• _Exercise aim_
For the entries below, the result should be an exact transcription of the lines from the one with "accessing the CPU." up to and including the one with "### Practice Quiz: Understanding the Problem", and only those.

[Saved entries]

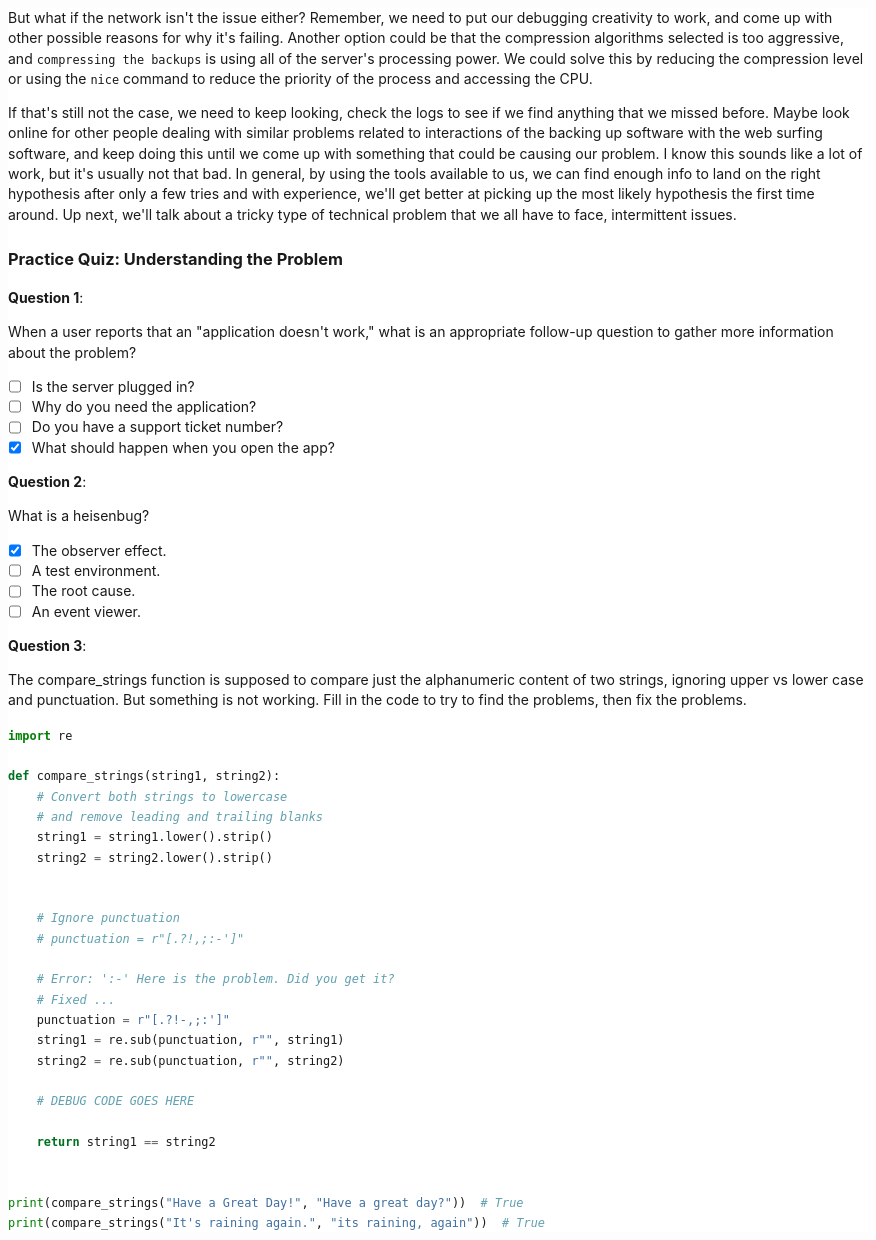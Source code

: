 But what if the network isn't the issue either? Remember, we need to put our debugging creativity to work, and come up with other possible reasons for why it's failing. Another option could be that the compression algorithms selected is too aggressive, and `compressing the backups` is using all of the server's processing power. We could solve this by reducing the compression level or using the `nice` command to reduce the priority of the process and accessing the CPU.

If that's still not the case, we need to keep looking, check the logs to see if we find anything that we missed before. Maybe look online for other people dealing with similar problems related to interactions of the backing up software with the web surfing software, and keep doing this until we come up with something that could be causing our problem. I know this sounds like a lot of work, but it's usually not that bad. In general, by using the tools available to us, we can find enough info to land on the right hypothesis after only a few tries and with experience, we'll get better at picking up the most likely hypothesis the first time around. Up next, we'll talk about a tricky type of technical problem that we all have to face, intermittent issues.

### Practice Quiz: Understanding the Problem

**Question 1**:

When a user reports that an "application doesn't work," what is an appropriate follow-up question to gather more information about the problem?

- [ ] Is the server plugged in?
- [ ] Why do you need the application?
- [ ] Do you have a support ticket number?
- [X] What should happen when you open the app?

**Question 2**:

What is a heisenbug?

- [X] The observer effect.
- [ ] A test environment.
- [ ] The root cause.
- [ ] An event viewer.

**Question 3**:

The compare_strings function is supposed to compare just the alphanumeric content of two strings, ignoring upper vs lower case and punctuation. But something is not working. Fill in the code to try to find the problems, then fix the problems.

```py
import re

def compare_strings(string1, string2):
    # Convert both strings to lowercase
    # and remove leading and trailing blanks
    string1 = string1.lower().strip()
    string2 = string2.lower().strip()


    # Ignore punctuation
    # punctuation = r"[.?!,;:-']"

    # Error: ':-' Here is the problem. Did you get it?
    # Fixed ...
    punctuation = r"[.?!-,;:']"
    string1 = re.sub(punctuation, r"", string1)
    string2 = re.sub(punctuation, r"", string2)

    # DEBUG CODE GOES HERE

    return string1 == string2


print(compare_strings("Have a Great Day!", "Have a great day?"))  # True
print(compare_strings("It's raining again.", "its raining, again"))  # True
```

[stackoverflow]: https://stackoverflow.com/search?q=troubleshoot
[troubleshoot-definition]: ./images/troubleshoot-definition.png
[debug-definition]: ./images/debug-definition.png
[debuggers]: ./images/debuggers.png
[idnw]: ./images/it-doesnot-work.png
[binary-search]: https://external-content.duckduckgo.com/iu/?u=https%3A%2F%2Fcdn-images-1.medium.com%2Fmax%2F1600%2F1*1nOsAVYmvY48FgMVLNIZ5Q.jpeg&f=1&nofb=1
[invalid-data-search]: ./images/binary-search-error-find-in-files.png
[gif-slowness]: ./images/gmail.gif
[wec]: ./images/write-efficient-code.png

• _Output_
: But what if the network isn't the issue either? Remember, we need to put our debugging creativity to work, and come up with other possible reasons for why it's failing. Another option could be that the compression algorithms selected is too aggressive, and `compressing the backups` is using all of the server's processing power. We could solve this by reducing the compression level or using the `nice` command to reduce the priority of the process and accessing the CPU.

If that's still not the case, we need to keep looking, check the logs to see if we find anything that we missed before. Maybe look online for other people dealing with similar problems related to interactions of the backing up software with the web surfing software, and keep doing this until we come up with something that could be causing our problem. I know this sounds like a lot of work, but it's usually not that bad. In general, by using the tools available to us, we can find enough info to land on the right hypothesis after only a few tries and with experience, we'll get better at picking up the most likely hypothesis the first time around. Up next, we'll talk about a tricky type of technical problem that we all have to face, intermittent issues.

### Practice Quiz: Understanding the Problem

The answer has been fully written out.